On the first anniversary since Cuba reopened its embassy in Washington, D.C., one thing is clear: The reestablishment of U.S.-Cuban diplomatic ties — which I have cautiously supported in this column — has not helped improve by one iota Cuba’s human rights situation. On the contrary, human rights abuses have worsened.
 

That’s a fair epitaph for the Obama policy: it made human rights in Cuba worse. And that is why it was politically sensible and morally right to end it. 

Trump is maintaining diplomatic relations and allowing flights and cruise ships to Cuba, but trying to end the phony individual beach gambols that masquerade as something more serious. And he is ending the bonanza for the Cuban military, which owns most of Cuba’s tourist industry.

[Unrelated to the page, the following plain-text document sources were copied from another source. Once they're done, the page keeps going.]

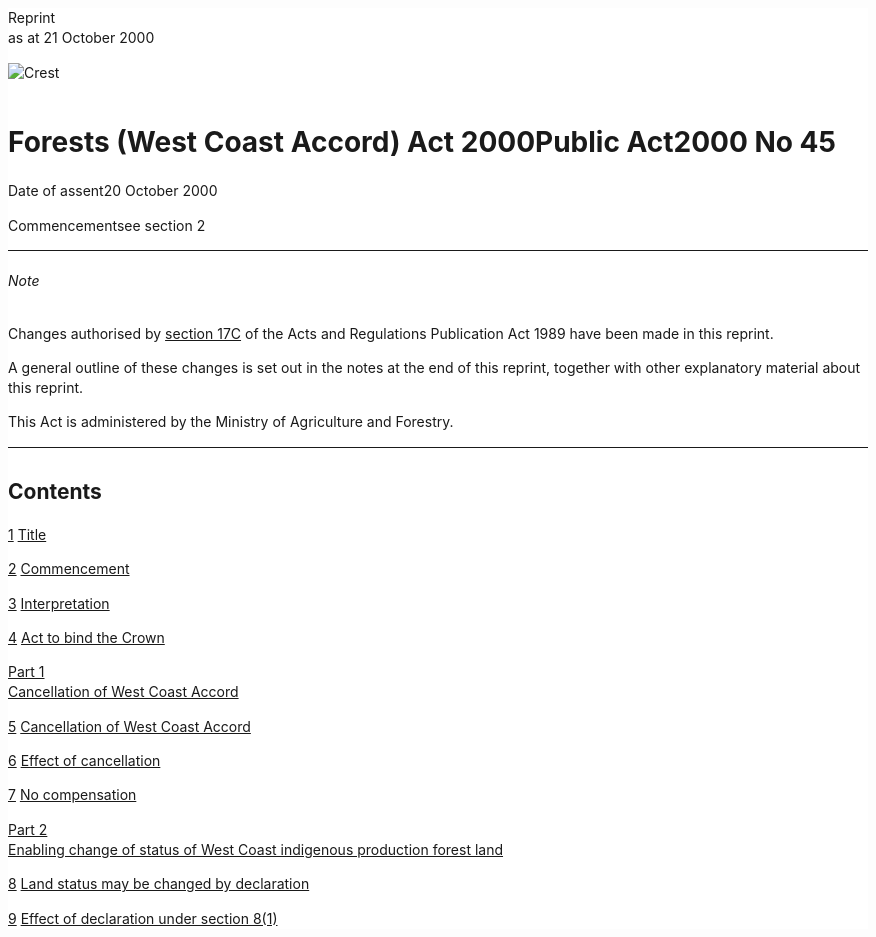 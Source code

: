 Reprint  
as at 21 October 2000

![Crest](/images/leg-crest.jpg)

# Forests (West Coast Accord) Act 2000Public Act2000 No 45

Date of assent20 October 2000

Commencementsee section 2

---

###### Note

Changes authorised
by [section 17C][0] of the Acts and Regulations Publication Act 1989 have
been made in this reprint.

A general outline
of these changes is set out in the notes at the end of this reprint,
together with other explanatory material about this reprint.


This Act is administered by the Ministry of
Agriculture and Forestry.

---



## Contents


[1][1] [Title][1]

[2][2] [Commencement][2]

[3][3] [Interpretation][3]

[4][4] [Act to bind the Crown][4]

[Part 1][5]  
[Cancellation of West Coast Accord][5]

[5][6] [Cancellation of West Coast Accord][6]

[6][7] [Effect of cancellation][7]

[7][8] [No compensation][8]

[Part 2][9]  
[Enabling change of status of West Coast
indigenous production forest land][9]

[8][10] [Land status may be changed by declaration][10]

[9][11] [Effect of declaration under section 8(1)][11]


[0]: http://www.legislation.govt.nz/act/public/2000/0045/latest/link.aspx?id=DLM195466
[1]: http://www.legislation.govt.nz/act/public/2000/0045/latest/whole.html#DLM73813
[2]: http://www.legislation.govt.nz/act/public/2000/0045/latest/whole.html#DLM73814
[3]: http://www.legislation.govt.nz/act/public/2000/0045/latest/whole.html#DLM73815
[4]: http://www.legislation.govt.nz/act/public/2000/0045/latest/whole.html#DLM73828
[5]: http://www.legislation.govt.nz/act/public/2000/0045/latest/whole.html#DLM73829
[6]: http://www.legislation.govt.nz/act/public/2000/0045/latest/whole.html#DLM73830
[7]: http://www.legislation.govt.nz/act/public/2000/0045/latest/whole.html#DLM73831
[8]: http://www.legislation.govt.nz/act/public/2000/0045/latest/whole.html#DLM73832
[9]: http://www.legislation.govt.nz/act/public/2000/0045/latest/whole.html#DLM73833
[10]: http://www.legislation.govt.nz/act/public/2000/0045/latest/whole.html#DLM73834
[11]: http://www.legislation.govt.nz/act/public/2000/0045/latest/whole.html#DLM73835
[12]: http://www.legislation.govt.nz/act/public/2000/0045/latest/whole.html#DLM73836
[13]: http://www.legislation.govt.nz/act/public/2000/0045/latest/whole.html#DLM73837
[14]: http://www.legislation.govt.nz/act/public/2000/0045/latest/whole.html#DLM73838
[15]: http://www.legislation.govt.nz/act/public/2000/0045/latest/whole.html#DLM73839
[16]: http://www.legislation.govt.nz/act/public/2000/0045/latest/whole.html#DLM73840
[17]: http://www.legislation.govt.nz/act/public/2000/0045/latest/whole.html#DLM73841
[18]: http://www.legislation.govt.nz/act/public/2000/0045/latest/whole.html#DLM73842
[19]: http://www.legislation.govt.nz/act/public/2000/0045/latest/whole.html#DLM73843
[20]: http://www.legislation.govt.nz/act/public/2000/0045/latest/whole.html#DLM73844
[21]: http://www.legislation.govt.nz/act/public/2000/0045/latest/whole.html#DLM73845
[22]: http://www.legislation.govt.nz/act/public/2000/0045/latest/whole.html#DLM73846
[23]: http://www.legislation.govt.nz/act/public/2000/0045/latest/whole.html#DLM73847
[24]: http://www.legislation.govt.nz/act/public/2000/0045/latest/whole.html#DLM73848
[25]: http://www.legislation.govt.nz/act/public/2000/0045/latest/whole.html#DLM73849
[26]: http://www.legislation.govt.nz/act/public/2000/0045/latest/whole.html#DLM73851
[27]: http://www.legislation.govt.nz/act/public/2000/0045/latest/link.aspx?id=DLM103616
[28]: http://www.legislation.govt.nz/act/public/2000/0045/latest/link.aspx?id=DLM191774
[29]: http://www.legislation.govt.nz/act/public/2000/0045/latest/link.aspx?id=DLM103609
[30]: http://www.legislation.govt.nz/act/public/2000/0045/latest/link.aspx?id=DLM444304
[31]: http://www.legislation.govt.nz/act/public/2000/0045/latest/link.aspx?id=DLM36962
[32]: http://www.legislation.govt.nz/act/public/2000/0045/latest/link.aspx?id=DLM250585
[33]: http://www.legislation.govt.nz/act/public/2000/0045/latest/link.aspx?id=DLM37909
[34]: http://www.legislation.govt.nz/act/public/2000/0045/latest/link.aspx?id=DLM37904
[35]: http://www.legislation.govt.nz/act/public/2000/0045/latest/link.aspx?id=DLM104251
[36]: http://www.legislation.govt.nz/act/public/2000/0045/latest/link.aspx?id=DLM104682
[37]: http://www.legislation.govt.nz/act/public/2000/0045/latest/link.aspx?id=DLM444492
[38]: http://www.legislation.govt.nz/act/public/2000/0045/latest/link.aspx?id=DLM104608
[39]: http://www.legislation.govt.nz/act/public/2000/0045/latest/link.aspx?id=DLM104613
[40]: http://www.legislation.govt.nz/act/public/2000/0045/latest/link.aspx?id=DLM104615
[41]: http://www.legislation.govt.nz/act/public/2000/0045/latest/link.aspx?id=DLM106995
[42]: http://www.legislation.govt.nz/act/public/2000/0045/latest/link.aspx?id=DLM429208
[43]: http://www.legislation.govt.nz/act/public/2000/0045/latest/link.aspx?id=DLM104633
[44]: http://www.legislation.govt.nz/act/public/2000/0045/latest/link.aspx?id=DLM444760
[45]: http://www.legislation.govt.nz/act/public/2000/0045/latest/link.aspx?id=DLM38217
[46]: http://www.legislation.govt.nz/act/public/2000/0045/latest/link.aspx?id=DLM104646
[47]: http://www.legislation.govt.nz/act/public/2000/0045/latest/link.aspx?id=DLM104648
[48]: http://www.legislation.govt.nz/act/public/2000/0045/latest/link.aspx?id=DLM104652
[49]: http://www.legislation.govt.nz/act/public/2000/0045/latest/link.aspx?id=DLM104635
[50]: http://www.legislation.govt.nz/act/public/2000/0045/latest/link.aspx?id=DLM246714
[51]: http://www.legislation.govt.nz/act/public/2000/0045/latest/link.aspx?id=DLM195439
[52]: http://www.legislation.govt.nz/act/public/2000/0045/latest/link.aspx?id=DLM195468
[53]: http://www.legislation.govt.nz/act/public/2000/0045/latest/link.aspx?id=DLM195470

The overall effect of Trump’s moves is logically to push Americans toward group visits that have a serious purpose beyond tourism, and toward individual Cuban economic efforts like Air BnB accommodations, rooms in private homes, and small private restaurants—all of which help the Cuban people. And if the regime is caught between the people’s desire for economic progress and the end of Obama’s foolish policy, perhaps this will push Castro to allowing even more private economic activity.

Hats off to Sen. Marco Rubio, a key architect of the new policy whose pressure on the Trump administration has now put human rights in Cuba right back at the heart of U.S. policy. And to the President, who made the right decision just a few months into his administration.